# EXERCISE PROMPT:
Read the records and write them out again exactly.

# AVAILABLE DATA:
—————

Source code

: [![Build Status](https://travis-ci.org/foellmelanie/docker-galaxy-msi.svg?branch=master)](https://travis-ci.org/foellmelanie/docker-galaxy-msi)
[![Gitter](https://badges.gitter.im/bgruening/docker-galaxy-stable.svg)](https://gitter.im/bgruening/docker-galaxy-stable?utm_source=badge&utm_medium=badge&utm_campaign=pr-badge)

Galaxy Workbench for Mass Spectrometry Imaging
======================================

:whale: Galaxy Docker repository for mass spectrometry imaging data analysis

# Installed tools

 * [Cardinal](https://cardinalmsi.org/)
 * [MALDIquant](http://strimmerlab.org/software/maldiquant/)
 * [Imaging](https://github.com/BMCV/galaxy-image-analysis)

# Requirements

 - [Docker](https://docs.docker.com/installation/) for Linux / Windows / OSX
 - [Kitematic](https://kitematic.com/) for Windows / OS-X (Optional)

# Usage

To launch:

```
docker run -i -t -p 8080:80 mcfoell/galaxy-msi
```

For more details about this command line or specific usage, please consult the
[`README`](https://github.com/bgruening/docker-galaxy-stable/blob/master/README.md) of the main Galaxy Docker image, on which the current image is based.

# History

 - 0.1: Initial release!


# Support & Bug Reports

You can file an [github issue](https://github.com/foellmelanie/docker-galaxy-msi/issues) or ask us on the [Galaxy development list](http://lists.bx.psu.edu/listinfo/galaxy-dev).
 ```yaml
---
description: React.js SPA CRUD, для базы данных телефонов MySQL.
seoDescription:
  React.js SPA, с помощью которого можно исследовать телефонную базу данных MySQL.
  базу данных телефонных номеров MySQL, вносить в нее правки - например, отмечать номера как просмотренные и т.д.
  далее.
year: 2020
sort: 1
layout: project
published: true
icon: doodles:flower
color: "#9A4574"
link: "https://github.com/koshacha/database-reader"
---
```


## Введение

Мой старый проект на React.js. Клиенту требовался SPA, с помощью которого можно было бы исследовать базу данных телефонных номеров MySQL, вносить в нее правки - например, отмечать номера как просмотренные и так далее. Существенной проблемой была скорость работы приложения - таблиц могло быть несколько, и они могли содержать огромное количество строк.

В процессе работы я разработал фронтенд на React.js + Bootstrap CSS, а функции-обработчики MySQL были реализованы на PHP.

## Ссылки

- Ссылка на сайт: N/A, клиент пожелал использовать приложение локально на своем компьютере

—————

# ANSWER TO THE EXERCISE:
Source code

: [![Build Status](https://travis-ci.org/foellmelanie/docker-galaxy-msi.svg?branch=master)](https://travis-ci.org/foellmelanie/docker-galaxy-msi)
[![Gitter](https://badges.gitter.im/bgruening/docker-galaxy-stable.svg)](https://gitter.im/bgruening/docker-galaxy-stable?utm_source=badge&utm_medium=badge&utm_campaign=pr-badge)

Galaxy Workbench for Mass Spectrometry Imaging
======================================

:whale: Galaxy Docker repository for mass spectrometry imaging data analysis

# Installed tools

 * [Cardinal](https://cardinalmsi.org/)
 * [MALDIquant](http://strimmerlab.org/software/maldiquant/)
 * [Imaging](https://github.com/BMCV/galaxy-image-analysis)

# Requirements

 - [Docker](https://docs.docker.com/installation/) for Linux / Windows / OSX
 - [Kitematic](https://kitematic.com/) for Windows / OS-X (Optional)

# Usage

To launch:

```
docker run -i -t -p 8080:80 mcfoell/galaxy-msi
```

For more details about this command line or specific usage, please consult the
[`README`](https://github.com/bgruening/docker-galaxy-stable/blob/master/README.md) of the main Galaxy Docker image, on which the current image is based.

# History

 - 0.1: Initial release!


# Support & Bug Reports

You can file an [github issue](https://github.com/foellmelanie/docker-galaxy-msi/issues) or ask us on the [Galaxy development list](http://lists.bx.psu.edu/listinfo/galaxy-dev).
 ```yaml
---
description: React.js SPA CRUD, для базы данных телефонов MySQL.
seoDescription:
  React.js SPA, с помощью которого можно исследовать телефонную базу данных MySQL.
  базу данных телефонных номеров MySQL, вносить в нее правки - например, отмечать номера как просмотренные и т.д.
  далее.
year: 2020
sort: 1
layout: project
published: true
icon: doodles:flower
color: "#9A4574"
link: "https://github.com/koshacha/database-reader"
---
```


## Введение

Мой старый проект на React.js. Клиенту требовался SPA, с помощью которого можно было бы исследовать базу данных телефонных номеров MySQL, вносить в нее правки - например, отмечать номера как просмотренные и так далее. Существенной проблемой была скорость работы приложения - таблиц могло быть несколько, и они могли содержать огромное количество строк.

В процессе работы я разработал фронтенд на React.js + Bootstrap CSS, а функции-обработчики MySQL были реализованы на PHP.

## Ссылки

- Ссылка на сайт: N/A, клиент пожелал использовать приложение локально на своем компьютере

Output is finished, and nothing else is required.